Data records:
╔══

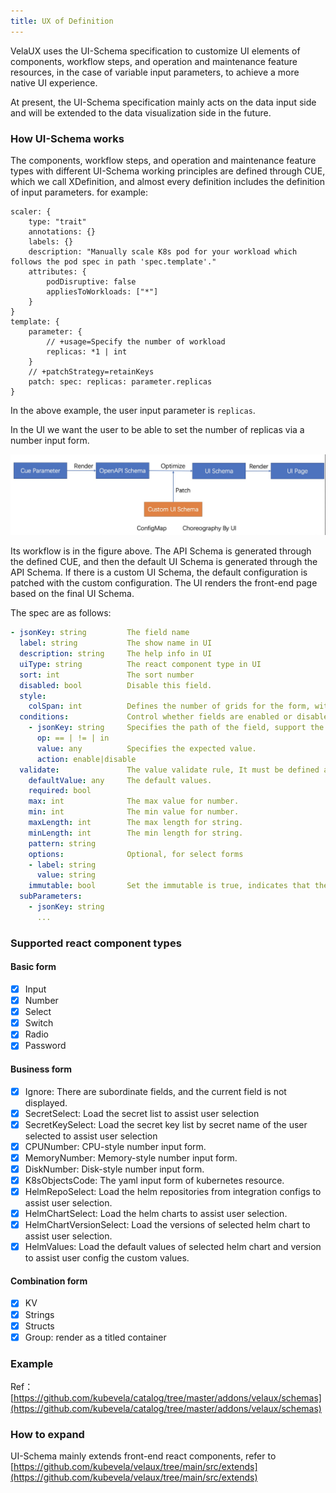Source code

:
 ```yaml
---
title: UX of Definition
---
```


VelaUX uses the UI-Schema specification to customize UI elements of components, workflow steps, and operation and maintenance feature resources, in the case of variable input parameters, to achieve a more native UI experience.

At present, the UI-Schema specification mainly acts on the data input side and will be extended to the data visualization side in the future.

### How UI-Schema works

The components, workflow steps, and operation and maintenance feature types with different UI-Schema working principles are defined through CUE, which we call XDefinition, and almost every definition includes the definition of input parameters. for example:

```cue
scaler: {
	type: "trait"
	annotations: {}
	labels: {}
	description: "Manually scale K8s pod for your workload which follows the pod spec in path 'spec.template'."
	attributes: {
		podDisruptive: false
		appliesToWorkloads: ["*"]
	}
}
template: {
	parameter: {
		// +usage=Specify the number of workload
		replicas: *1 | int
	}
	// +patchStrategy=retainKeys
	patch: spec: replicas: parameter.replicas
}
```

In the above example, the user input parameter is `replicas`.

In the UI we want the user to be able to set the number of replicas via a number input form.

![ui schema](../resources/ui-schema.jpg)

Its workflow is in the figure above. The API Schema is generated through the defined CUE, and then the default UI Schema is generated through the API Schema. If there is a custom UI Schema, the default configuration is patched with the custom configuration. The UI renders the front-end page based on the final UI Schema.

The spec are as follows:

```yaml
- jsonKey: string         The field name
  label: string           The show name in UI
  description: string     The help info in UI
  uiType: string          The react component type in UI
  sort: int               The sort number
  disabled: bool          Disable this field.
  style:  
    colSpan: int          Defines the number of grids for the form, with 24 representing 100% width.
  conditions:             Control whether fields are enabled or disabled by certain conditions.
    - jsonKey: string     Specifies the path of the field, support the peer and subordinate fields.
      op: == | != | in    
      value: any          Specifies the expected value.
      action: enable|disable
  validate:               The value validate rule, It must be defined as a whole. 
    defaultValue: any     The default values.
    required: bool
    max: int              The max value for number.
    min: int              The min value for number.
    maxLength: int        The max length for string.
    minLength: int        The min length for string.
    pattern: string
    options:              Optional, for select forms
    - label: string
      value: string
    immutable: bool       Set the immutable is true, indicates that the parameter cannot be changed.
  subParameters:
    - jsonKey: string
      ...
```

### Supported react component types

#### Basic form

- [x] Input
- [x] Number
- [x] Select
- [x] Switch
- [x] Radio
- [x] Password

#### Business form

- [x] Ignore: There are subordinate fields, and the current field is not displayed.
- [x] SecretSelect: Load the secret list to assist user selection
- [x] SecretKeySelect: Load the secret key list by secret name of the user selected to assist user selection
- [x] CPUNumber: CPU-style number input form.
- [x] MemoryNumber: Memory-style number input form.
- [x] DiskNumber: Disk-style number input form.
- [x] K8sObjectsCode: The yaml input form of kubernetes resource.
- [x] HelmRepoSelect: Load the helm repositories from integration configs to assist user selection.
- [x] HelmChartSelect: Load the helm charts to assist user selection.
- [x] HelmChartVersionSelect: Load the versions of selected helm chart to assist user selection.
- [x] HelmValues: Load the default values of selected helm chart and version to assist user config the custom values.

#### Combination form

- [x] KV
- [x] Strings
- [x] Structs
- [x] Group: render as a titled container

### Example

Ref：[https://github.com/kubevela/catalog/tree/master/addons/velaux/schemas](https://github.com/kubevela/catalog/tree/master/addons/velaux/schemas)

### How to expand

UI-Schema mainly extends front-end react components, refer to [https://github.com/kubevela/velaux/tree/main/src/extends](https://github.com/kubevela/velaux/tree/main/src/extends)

╚══
╔══

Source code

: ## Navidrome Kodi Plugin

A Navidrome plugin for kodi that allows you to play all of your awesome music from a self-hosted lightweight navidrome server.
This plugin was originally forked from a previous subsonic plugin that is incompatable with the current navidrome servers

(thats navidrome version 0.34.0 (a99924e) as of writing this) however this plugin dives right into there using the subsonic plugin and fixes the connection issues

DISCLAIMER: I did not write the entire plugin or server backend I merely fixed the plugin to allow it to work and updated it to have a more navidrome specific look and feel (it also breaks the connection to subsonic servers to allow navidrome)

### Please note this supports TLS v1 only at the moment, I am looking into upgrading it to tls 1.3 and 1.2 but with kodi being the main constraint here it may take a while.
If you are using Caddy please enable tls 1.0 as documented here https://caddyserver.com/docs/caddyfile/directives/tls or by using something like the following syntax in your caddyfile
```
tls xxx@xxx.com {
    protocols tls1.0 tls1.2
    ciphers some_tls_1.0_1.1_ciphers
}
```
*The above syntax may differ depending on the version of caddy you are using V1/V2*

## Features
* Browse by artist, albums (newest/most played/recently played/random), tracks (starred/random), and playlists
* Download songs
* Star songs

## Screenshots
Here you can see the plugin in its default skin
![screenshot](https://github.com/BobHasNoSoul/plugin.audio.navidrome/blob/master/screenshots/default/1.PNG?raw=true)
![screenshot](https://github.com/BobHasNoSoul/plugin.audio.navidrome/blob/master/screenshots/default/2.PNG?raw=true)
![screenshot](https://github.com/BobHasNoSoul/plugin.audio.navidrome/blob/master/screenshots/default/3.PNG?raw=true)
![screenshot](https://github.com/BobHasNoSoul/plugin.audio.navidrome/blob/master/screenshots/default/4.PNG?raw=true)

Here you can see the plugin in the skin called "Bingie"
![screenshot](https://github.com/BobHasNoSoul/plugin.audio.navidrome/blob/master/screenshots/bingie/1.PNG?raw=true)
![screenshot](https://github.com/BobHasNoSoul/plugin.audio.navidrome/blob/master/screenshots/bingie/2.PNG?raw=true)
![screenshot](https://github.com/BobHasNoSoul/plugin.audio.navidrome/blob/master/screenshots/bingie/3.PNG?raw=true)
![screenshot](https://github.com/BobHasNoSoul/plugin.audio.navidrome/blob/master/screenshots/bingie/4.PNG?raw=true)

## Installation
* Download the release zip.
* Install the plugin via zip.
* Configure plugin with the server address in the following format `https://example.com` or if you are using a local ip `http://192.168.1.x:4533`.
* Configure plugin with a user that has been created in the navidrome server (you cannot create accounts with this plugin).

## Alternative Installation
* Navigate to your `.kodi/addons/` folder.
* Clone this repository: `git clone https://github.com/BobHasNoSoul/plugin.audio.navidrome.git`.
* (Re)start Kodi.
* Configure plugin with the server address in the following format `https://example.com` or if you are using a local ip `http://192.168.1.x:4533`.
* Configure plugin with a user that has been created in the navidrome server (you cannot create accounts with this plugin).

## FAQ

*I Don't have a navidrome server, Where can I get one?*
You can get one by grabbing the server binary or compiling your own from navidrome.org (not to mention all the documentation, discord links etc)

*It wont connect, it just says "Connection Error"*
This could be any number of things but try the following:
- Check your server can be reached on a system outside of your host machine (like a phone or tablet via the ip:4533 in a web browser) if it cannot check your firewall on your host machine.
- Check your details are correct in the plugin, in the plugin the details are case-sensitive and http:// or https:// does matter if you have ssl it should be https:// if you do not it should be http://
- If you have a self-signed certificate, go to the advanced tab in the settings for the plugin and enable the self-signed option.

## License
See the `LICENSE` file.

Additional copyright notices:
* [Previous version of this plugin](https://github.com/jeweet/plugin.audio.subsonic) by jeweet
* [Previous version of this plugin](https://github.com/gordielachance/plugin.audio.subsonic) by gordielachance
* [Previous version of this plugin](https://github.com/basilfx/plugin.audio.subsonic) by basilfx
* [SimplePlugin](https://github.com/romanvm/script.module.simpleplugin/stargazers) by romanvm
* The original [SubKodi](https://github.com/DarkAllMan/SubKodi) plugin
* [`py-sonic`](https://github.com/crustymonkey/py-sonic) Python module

╚══

Could you find every line in the records above that contains the word "path" and copy it?

	description: "Manually scale K8s pod for your workload which follows the pod spec in path 'spec.template'."
    - jsonKey: string     Specifies the path of the field, support the peer and subordinate fields.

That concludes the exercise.